Task instructions: All the lines below should be set down exactly, with no picture carried into the copy.

Data for the task:
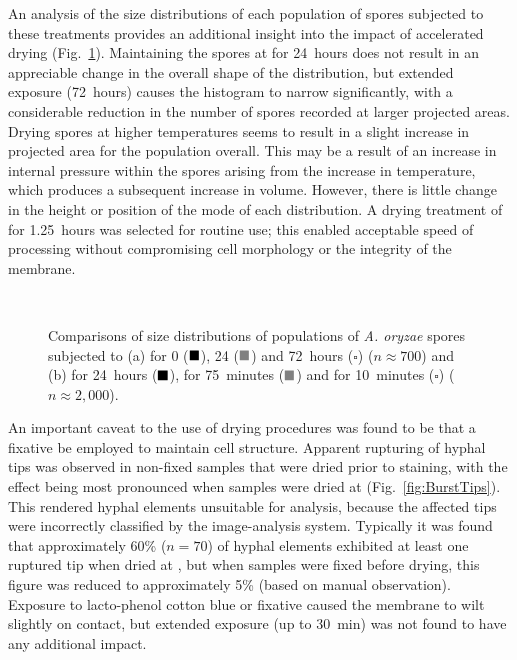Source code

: An analysis of the size distributions of each population of spores subjected to these treatments provides an additional insight into the impact of accelerated drying (Fig.~\ref{fig:SporeDryDist}). Maintaining the spores at  for 24~hours does not result in an appreciable change in the overall shape of the distribution, but extended exposure (72~hours) causes the histogram to narrow significantly, with a considerable reduction in the number of spores recorded at larger projected areas. Drying spores at higher temperatures seems to result in a slight increase in projected area for the population overall. This may be a result of an increase in internal pressure within the spores arising from the increase in temperature, which produces a subsequent increase in volume. However, there is little change in the height or position of the mode of each distribution. A drying treatment of  for 1.25~hours was selected for routine use; this enabled acceptable speed of processing without compromising cell morphology or the integrity of the membrane.

\begin{figure}[htbp]
	\centering
	\captionsetup[subfloat]{position=top}
	\\
	\caption{Comparisons of size distributions of populations of \emph{A. oryzae} spores subjected to (a)  for 0 ($\blacksquare$), 24 ($\color{gray} \bs$) and 72~hours ($\square$) ($n \approx 700$) and (b)  for 24~hours ($\blacksquare$),  for 75~minutes ($\color{gray} \bs$) and  for 10~minutes ($\square$) ($n \approx 2,000$).}
	\label{fig:SporeDryDist}
\end{figure}

An important caveat to the use of drying procedures was found to be that a fixative be employed to maintain cell structure. Apparent rupturing of hyphal tips was observed in non-fixed samples that were dried prior to staining, with the effect being most pronounced when samples were dried at  (Fig.~\ref{fig:BurstTips}). This rendered hyphal elements unsuitable for analysis, because the affected tips were incorrectly classified by the image-analysis system. Typically it was found that approximately 60\% ($n = 70$) of hyphal elements exhibited at least one ruptured tip when dried at , but when samples were fixed before drying, this figure was reduced to approximately 5\% (based on manual observation). Exposure to lacto-phenol cotton blue or fixative caused the membrane to wilt slightly on contact, but extended exposure (up to 30~min) was not found to have any additional impact.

Exercise response:
Source code

: An analysis of the size distributions of each population of spores subjected to these treatments provides an additional insight into the impact of accelerated drying (Fig.~\ref{fig:SporeDryDist}). Maintaining the spores at  for 24~hours does not result in an appreciable change in the overall shape of the distribution, but extended exposure (72~hours) causes the histogram to narrow significantly, with a considerable reduction in the number of spores recorded at larger projected areas. Drying spores at higher temperatures seems to result in a slight increase in projected area for the population overall. This may be a result of an increase in internal pressure within the spores arising from the increase in temperature, which produces a subsequent increase in volume. However, there is little change in the height or position of the mode of each distribution. A drying treatment of  for 1.25~hours was selected for routine use; this enabled acceptable speed of processing without compromising cell morphology or the integrity of the membrane.

\begin{figure}[htbp]
	\centering
	\captionsetup[subfloat]{position=top}
	\\
	\caption{Comparisons of size distributions of populations of \emph{A. oryzae} spores subjected to (a)  for 0 ($\blacksquare$), 24 ($\color{gray} \bs$) and 72~hours ($\square$) ($n \approx 700$) and (b)  for 24~hours ($\blacksquare$),  for 75~minutes ($\color{gray} \bs$) and  for 10~minutes ($\square$) ($n \approx 2,000$).}
	\label{fig:SporeDryDist}
\end{figure}

An important caveat to the use of drying procedures was found to be that a fixative be employed to maintain cell structure. Apparent rupturing of hyphal tips was observed in non-fixed samples that were dried prior to staining, with the effect being most pronounced when samples were dried at  (Fig.~\ref{fig:BurstTips}). This rendered hyphal elements unsuitable for analysis, because the affected tips were incorrectly classified by the image-analysis system. Typically it was found that approximately 60\% ($n = 70$) of hyphal elements exhibited at least one ruptured tip when dried at , but when samples were fixed before drying, this figure was reduced to approximately 5\% (based on manual observation). Exposure to lacto-phenol cotton blue or fixative caused the membrane to wilt slightly on contact, but extended exposure (up to 30~min) was not found to have any additional impact.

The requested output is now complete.